What to do → Begin with the line in which "- Investigated these" appears and end with the final line of the entries. Retype each one exactly and add nothing.

[Available data — start]

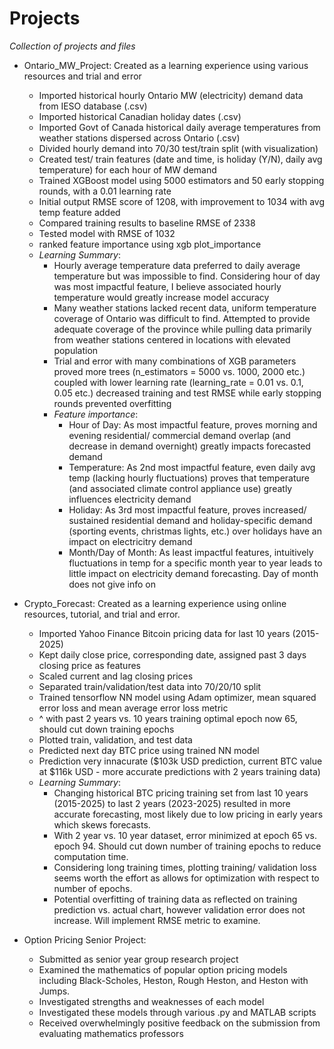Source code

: # Projects
*Collection of projects and files*

* Ontario_MW_Project: Created as a learning experience using various resources and trial and error 
  - Imported historical hourly Ontario MW (electricity) demand data from IESO database (.csv)
  - Imported historical Canadian holiday dates (.csv)
  - Imported Govt of Canada historical daily average temperatures from weather stations dispersed across Ontario (.csv)
  - Divided hourly demand into 70/30 test/train split (with visualization)
  - Created test/ train features (date and time, is holiday (Y/N), daily avg temperature) for each hour of MW demand
  - Trained XGBoost model using 5000 estimators and 50 early stopping rounds, with a 0.01 learning rate
  - Initial output RMSE score of 1208, with improvement to 1034 with avg temp feature added
  - Compared training results to baseline RMSE of 2338
  - Tested model with RMSE of 1032
  - ranked feature importance using xgb plot_importance
  - *Learning Summary*:
    - Hourly average temperature data preferred to daily average temperature but was impossible to find. Considering hour of day was most impactful feature, I believe associated hourly temperature would greatly increase   model accuracy
    - Many weather stations lacked recent data, uniform temperature coverage of Ontario was difficult to find. Attempted to provide adequate coverage of the province while pulling data primarily from weather stations centered in locations with elevated population
    - Trial and error with many combinations of XGB parameters proved more trees (n_estimators = 5000 vs. 1000, 2000 etc.) coupled with lower learning rate (learning_rate = 0.01 vs. 0.1, 0.05 etc.) decreased training and test RMSE while early stopping rounds prevented overfitting
    - *Feature importance*:
      - Hour of Day: As most impactful feature, proves morning and evening residential/ commercial demand overlap (and decrease in demand overnight) greatly impacts forecasted demand
      - Temperature: As 2nd most impactful feature, even daily avg temp (lacking hourly fluctuations) proves that temperature (and associated climate control appliance use) greatly influences electricity demand
      - Holiday: As 3rd most impactful feature, proves increased/ sustained residential demand and holiday-specific demand (sporting events, christmas lights, etc.) over holidays have an impact on electricitry demand
      - Month/Day of Month: As least impactful features, intuitively fluctuations in temp for a specific month year to year leads to little impact on electricity demand forecasting. Day of month does not give info on  
         
* Crypto_Forecast: Created as a learning experience using online resources, tutorial, and trial and error.
  - Imported Yahoo Finance Bitcoin pricing data for last 10 years (2015-2025)
  - Kept daily close price, corresponding date, assigned past 3 days closing price as features
  - Scaled current and lag closing prices
  - Separated train/validation/test data into 70/20/10 split
  - Trained tensorflow NN model using Adam optimizer, mean squared error loss and mean average error loss metric
  - ^ with past 2 years vs. 10 years training optimal epoch now 65, should cut down training epochs
  - Plotted train, validation, and test data
  - Predicted next day BTC price using trained NN model
  - Prediction very innacurate ($103k USD prediction, current BTC value at $116k USD - more accurate predictions with 2 years training data)
  - *Learning Summary*:
    - Changing historical BTC pricing training set from last 10 years (2015-2025) to last 2 years (2023-2025) resulted in more accurate forecasting, most likely due to low pricing in early years which skews forecasts.
    - With 2 year vs. 10 year dataset, error minimized at epoch 65 vs. epoch 94. Should cut down number of training epochs to reduce computation time.
    - Considering long training times, plotting training/ validation loss seems worth the effort as allows for optimization with respect to number of epochs.
    - Potential overfitting of training data as reflected on training prediction vs. actual chart, however validation error does not increase. Will implement RMSE metric to examine.

* Option Pricing Senior Project:
  - Submitted as senior year group research project
  - Examined the mathematics of popular option pricing models including Black-Scholes, Heston, Rough Heston, and Heston with Jumps.
  - Investigated strengths and weaknesses of each model
  - Investigated these models through various .py and MATLAB scripts
  - Received overwhelmingly positive feedback on the submission from evaluating mathematics professors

[Available data — finish]

Response for this exercise →
  - Investigated these models through various .py and MATLAB scripts
  - Received overwhelmingly positive feedback on the submission from evaluating mathematics professors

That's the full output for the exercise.